3 out of 5
Label: Analogical Force
Produced by: Richard Breedon
Over their first few releases Velum Break has proven themselves as a reliable source of quality IDM electro, trained in the classic 90s-era Warp sensibilities. It’s calming stuff, although it’s also, to me, relatively faceless: had Velum been part of that classic roster, they’d be a good standby, but perhaps always making you wonder if there’s something a bit more around the corner.
Cloaca seems, initially, to be where Velum is throwing down the gauntlet, going full bore into wiggedy-jagged Rephlex territory, a la Squarepusher at his most extreme, but melded to VB’s appreciation for a melodic backbone. This is absolutely a rush at first, opener Upsuck tearing out of the gate… but past the initial shock of crazy-ass BPM and tone shifting synths and effects, we hit a point where the track runs out of ideas, or iterations. Velum still commits to it, it’s just that this is the IDM version of the kind of pleasantry the artist committed previously. Is it fun, and is it solidly produced / performed? Absolutely. Upsuck is a win, save still not being very identifiable after its initial flourish.
A few other tracks on Cloaca follow this pattern: the title track, and Darling Take Hold Of Me starts out with impressive restraint, but turns into a downbeat variation of the same effect. I don’t mean to dismiss these tracks, as they’re not outright mimics, rather taking bits and bobs from notables in the IDM scene and smoothing them out into a sounds-like mass. That absolutely takes skill, and the music is polished, if lacking that nudge that makes it stand on its own two feet.
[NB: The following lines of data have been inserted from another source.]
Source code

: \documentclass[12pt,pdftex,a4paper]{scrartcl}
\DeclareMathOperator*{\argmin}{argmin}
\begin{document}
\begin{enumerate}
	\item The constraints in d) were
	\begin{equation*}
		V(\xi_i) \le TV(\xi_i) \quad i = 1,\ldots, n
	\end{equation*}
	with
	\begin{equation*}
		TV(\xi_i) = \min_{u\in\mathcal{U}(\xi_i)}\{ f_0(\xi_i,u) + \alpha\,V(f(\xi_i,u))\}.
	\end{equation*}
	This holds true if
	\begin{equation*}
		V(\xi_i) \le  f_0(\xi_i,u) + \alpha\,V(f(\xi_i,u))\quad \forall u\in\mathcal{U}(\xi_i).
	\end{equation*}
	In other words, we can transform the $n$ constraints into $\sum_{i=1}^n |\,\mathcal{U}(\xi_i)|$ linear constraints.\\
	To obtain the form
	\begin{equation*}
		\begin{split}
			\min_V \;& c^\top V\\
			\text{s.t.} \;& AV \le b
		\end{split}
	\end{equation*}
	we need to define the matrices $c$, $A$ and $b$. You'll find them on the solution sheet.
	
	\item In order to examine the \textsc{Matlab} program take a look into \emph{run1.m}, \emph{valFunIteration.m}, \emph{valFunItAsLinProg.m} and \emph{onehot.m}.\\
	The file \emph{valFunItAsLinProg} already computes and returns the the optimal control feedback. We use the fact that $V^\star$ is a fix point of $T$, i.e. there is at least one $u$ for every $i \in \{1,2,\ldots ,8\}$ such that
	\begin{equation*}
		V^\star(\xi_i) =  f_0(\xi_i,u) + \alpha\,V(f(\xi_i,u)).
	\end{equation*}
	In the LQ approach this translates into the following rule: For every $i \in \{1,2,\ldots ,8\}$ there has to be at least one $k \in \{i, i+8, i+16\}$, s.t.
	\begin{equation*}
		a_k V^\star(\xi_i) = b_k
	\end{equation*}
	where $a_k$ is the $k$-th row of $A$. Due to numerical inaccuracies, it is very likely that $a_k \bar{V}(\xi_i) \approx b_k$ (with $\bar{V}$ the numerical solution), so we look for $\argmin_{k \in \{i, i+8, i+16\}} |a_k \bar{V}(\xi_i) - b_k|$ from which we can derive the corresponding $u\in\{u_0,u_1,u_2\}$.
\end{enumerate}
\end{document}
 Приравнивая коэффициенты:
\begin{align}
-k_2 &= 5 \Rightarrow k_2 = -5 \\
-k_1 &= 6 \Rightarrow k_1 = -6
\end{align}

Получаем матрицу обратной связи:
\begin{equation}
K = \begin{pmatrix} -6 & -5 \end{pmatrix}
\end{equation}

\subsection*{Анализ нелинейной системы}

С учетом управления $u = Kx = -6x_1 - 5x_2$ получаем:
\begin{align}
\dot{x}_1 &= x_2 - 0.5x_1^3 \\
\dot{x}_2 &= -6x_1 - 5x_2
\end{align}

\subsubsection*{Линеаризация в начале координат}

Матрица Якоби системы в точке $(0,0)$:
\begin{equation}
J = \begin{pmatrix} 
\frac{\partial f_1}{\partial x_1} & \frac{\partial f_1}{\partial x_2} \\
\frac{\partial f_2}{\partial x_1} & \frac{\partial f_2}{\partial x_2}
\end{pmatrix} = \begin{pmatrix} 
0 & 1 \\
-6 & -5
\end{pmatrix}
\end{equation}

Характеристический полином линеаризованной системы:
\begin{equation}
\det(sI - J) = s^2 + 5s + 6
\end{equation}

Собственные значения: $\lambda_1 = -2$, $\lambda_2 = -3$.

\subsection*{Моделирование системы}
The remaining tracks show where that nudge could lead, though; perhaps tellingly, these are also the shortest tracks on the EP. Zone Hands, along with Cloaca, is one of two club bangers here, but unlike the latter, which is mentioned above, Velum keeps Zone Hands under control, pushing it outside of his comfort zone of palatable beats but not trying to spazz out with it; it reminds me of some of EOD’s smoother works. Closer Utopia Cape is pretty chill stuff, and reminiscent of earlier VB, but he layers on top of that, working the percussion expertly throughout.
All of this still keeps Velum Break on the radar of electronic artists to watch, and furthermore definitely shows where there’s potential to push past some of the nostalgia that has limited them to familiar sounds.